GIVEN ENTRIES:
::::::

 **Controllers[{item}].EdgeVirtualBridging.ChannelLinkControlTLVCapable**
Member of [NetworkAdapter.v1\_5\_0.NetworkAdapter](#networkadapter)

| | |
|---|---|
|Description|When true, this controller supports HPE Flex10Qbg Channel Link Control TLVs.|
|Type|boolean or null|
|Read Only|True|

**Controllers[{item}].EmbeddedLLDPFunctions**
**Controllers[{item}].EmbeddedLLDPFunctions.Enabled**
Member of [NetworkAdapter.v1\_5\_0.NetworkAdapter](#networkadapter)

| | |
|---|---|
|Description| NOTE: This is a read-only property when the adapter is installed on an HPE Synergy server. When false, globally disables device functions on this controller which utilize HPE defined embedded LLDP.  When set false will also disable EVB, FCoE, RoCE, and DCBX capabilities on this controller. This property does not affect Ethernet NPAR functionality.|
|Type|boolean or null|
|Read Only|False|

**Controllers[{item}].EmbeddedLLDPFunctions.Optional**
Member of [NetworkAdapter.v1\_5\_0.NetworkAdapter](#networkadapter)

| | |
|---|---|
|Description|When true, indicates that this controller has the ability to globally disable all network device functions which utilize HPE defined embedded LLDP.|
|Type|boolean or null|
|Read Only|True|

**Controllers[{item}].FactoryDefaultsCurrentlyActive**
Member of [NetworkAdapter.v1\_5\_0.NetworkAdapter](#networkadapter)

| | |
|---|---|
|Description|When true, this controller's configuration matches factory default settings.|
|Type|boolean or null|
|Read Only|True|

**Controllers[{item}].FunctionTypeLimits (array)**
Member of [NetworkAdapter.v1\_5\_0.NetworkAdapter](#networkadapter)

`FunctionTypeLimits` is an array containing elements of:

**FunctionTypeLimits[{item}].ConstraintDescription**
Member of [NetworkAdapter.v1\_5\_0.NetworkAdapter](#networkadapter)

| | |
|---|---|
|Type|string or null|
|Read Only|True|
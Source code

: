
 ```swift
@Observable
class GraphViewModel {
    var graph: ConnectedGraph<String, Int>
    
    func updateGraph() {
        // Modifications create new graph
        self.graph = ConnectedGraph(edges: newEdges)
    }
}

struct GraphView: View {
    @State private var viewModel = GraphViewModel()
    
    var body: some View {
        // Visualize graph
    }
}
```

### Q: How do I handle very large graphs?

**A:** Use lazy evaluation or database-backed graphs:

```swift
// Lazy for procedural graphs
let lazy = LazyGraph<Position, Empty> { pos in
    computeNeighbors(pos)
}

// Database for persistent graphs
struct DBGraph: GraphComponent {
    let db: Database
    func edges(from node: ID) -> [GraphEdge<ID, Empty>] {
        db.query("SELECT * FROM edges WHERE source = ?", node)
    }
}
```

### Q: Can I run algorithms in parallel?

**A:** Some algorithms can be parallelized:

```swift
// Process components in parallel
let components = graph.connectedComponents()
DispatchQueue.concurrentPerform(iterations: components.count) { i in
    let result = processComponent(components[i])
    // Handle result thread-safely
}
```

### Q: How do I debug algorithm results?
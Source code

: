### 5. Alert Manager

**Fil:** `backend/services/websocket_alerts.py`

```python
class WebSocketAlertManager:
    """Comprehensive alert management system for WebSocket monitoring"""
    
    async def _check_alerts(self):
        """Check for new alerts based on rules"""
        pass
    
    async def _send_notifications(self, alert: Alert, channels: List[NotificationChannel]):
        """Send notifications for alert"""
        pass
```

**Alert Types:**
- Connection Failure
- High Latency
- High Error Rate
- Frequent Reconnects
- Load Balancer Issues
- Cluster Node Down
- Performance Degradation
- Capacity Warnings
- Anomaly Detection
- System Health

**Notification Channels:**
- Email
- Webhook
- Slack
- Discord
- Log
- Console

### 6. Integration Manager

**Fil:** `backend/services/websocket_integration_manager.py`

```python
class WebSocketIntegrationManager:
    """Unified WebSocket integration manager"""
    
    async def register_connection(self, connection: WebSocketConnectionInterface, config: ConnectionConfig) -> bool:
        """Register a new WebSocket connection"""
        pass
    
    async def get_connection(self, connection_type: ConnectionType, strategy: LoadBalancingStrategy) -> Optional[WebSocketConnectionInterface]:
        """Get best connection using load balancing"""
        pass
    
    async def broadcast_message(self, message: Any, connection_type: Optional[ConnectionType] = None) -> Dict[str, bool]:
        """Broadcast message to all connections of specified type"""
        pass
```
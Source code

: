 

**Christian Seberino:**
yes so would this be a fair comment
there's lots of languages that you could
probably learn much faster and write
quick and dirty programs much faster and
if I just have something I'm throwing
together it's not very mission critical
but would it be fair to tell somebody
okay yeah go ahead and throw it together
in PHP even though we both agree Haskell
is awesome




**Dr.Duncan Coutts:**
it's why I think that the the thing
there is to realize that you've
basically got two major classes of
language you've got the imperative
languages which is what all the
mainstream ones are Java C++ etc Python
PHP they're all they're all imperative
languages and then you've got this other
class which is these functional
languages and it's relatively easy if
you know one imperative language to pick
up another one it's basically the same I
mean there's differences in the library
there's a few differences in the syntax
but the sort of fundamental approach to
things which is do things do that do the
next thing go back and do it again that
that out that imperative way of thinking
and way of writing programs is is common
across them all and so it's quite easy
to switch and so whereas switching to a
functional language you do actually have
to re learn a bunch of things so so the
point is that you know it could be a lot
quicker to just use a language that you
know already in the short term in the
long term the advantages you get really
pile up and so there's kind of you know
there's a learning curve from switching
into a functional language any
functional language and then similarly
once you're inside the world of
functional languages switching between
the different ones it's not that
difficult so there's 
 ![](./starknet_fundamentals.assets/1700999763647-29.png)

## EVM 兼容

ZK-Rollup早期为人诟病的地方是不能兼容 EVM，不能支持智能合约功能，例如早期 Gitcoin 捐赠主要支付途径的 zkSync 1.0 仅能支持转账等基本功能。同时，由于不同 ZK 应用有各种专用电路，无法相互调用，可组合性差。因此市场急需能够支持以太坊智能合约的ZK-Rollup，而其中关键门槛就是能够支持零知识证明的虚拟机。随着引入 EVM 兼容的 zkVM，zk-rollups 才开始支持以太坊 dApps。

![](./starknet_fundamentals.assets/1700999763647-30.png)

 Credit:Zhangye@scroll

::::::

ABOUT THIS TASK: Would you give the number of lines of the data that include the string "struct"? Nothing else is wanted.

RESULT FOR THIS TASK: 2